A etimologia da palavra é latina. Vem de seducere. Sed significa separar, afastar, privar e ducere, levar, guiar, atrair. Seduzir, portanto, seria o processo pelo qual se atrai para privar o outro de sua autonomia. Por isso, os grandes sedutores – que não raro se tornam líderes – encantam o interlocutor e convencem multidões. O mestre Antônio Houaiss registra outra versão no verbete: “conjunto de qualidades que despertam simpatia, desejo, amor, interesse; magnetismo, fascínio”. Até por isso, a idéia está tão vinculada à conquista sexual e ao estímulo erótico. Nesse sentido, as beldades que se espalham pela avenida no Carnaval esbanjam sedução. Este ano, a apresentação de Nani Moreira, rainha da bateria da Mocidade Alegre, escola de samba campeã de São Paulo, por exemplo, mostrou que ela tem mais do que belas curvas. Há três anos, a dedicação e a alegria de Amanda Moreira Cerqueira, a Nani, 25 anos, atraiu a atenção da escola, que a escolheu para substituir Valéria Valenssa, a Globeleza, como rainha da bateria. “Era uma grande responsabilidade e quis fazer jus ao posto”, diz ela. Nani não só faz bonito como insiste em se colocar no mesmo nível de seus “súditos”. Ela apareceu na avenida este ano tocando tamborim. “Sou mais um elemento na bateria, nada mais justo que toque um instrumento”, diz, com um sorriso… sedutor.
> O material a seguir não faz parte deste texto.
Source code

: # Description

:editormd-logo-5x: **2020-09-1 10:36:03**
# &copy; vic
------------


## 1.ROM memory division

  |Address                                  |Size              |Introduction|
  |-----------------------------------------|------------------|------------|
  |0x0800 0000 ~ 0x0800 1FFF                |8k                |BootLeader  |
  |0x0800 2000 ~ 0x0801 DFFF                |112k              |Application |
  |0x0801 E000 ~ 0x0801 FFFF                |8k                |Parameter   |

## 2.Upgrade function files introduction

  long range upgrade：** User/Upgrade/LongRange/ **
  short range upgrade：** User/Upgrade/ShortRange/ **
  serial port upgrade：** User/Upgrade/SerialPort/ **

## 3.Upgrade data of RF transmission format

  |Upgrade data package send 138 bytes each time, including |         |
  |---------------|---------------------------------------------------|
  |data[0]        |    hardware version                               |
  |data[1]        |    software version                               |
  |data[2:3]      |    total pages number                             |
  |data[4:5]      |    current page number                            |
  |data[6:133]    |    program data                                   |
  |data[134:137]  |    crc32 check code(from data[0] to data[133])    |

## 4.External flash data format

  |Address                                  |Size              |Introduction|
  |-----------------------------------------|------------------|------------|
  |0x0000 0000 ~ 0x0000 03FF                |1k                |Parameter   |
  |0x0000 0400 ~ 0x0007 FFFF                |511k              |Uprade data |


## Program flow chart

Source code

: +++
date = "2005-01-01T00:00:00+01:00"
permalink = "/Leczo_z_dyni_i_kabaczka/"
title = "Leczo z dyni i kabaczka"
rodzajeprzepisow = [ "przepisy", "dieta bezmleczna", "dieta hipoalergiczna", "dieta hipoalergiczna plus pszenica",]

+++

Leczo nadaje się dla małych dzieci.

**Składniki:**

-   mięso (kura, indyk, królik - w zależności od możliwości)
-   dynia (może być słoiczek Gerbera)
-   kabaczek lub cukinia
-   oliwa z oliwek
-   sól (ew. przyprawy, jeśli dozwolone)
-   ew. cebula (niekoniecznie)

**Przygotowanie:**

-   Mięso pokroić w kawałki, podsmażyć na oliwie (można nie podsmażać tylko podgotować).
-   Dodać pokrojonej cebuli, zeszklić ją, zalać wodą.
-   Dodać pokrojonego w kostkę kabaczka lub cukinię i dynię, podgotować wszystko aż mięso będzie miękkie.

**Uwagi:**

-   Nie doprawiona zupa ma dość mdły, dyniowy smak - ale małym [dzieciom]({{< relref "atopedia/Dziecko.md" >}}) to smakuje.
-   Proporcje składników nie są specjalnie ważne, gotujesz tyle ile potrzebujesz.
Nani, além de despertar desejo, encanta com sua simpatia. Esse jogo faz parte da sedução. Essa dança envolve outros elementos. A antropóloga Helen Fisher, Ph.D, professora de Estudos da evolução humana na Universidade de Rutger, em Nova York, compara o ato a uma caixa de múltiplas ferramentas, úteis em todas as relações. A polêmica feminista Camille Paglia, professora de humanidades da Universidade da Filadélfia, concorda. Para ela, a sedução permeia os relacionamentos, mesmo que os envolvidos nem sequer tenham a mínima consciência do que fazem. “Seduzir é ato tão comum aos seres humanos como respirar. Do mesmo modo que uma dançarina dos sete véus seduz sua platéia, o mercador seduz um cliente para vender um tapete”, diz ela.
Nem todos resumem o assunto desta maneira. Ivo Lucchesi, doutor
em teoria literária pela Universidade Federal do Rio de Janeiro (UFRJ), acredita que num sedutor há sempre o desejo de dominar. “Ele precisa pôr o outro sob seu domínio para que ele próprio não se torne dominado”, afirma. “Num primeiro momento, ele finge submissão, como se estivesse sempre pronto a realizar o desejo do outro. Mas, depois, isto se inverte. O seduzido é que acata os anseios do sedutor.” Estudioso do assunto, Lucchesi lança mão da etimologia da palavra e da literatura para
justificar sua teoria. “Seduzir é tirar o outro do seu caminho. Como
fez a personagem Valmont, em Ligações perigosas, ou Sherazade
em As mil e uma noites”, diz. Lucchesi lembra ainda sedutores
célebres nesta área, como Don Juan, Casanova e até a nossa Capitu, personagem de Machado de Assis.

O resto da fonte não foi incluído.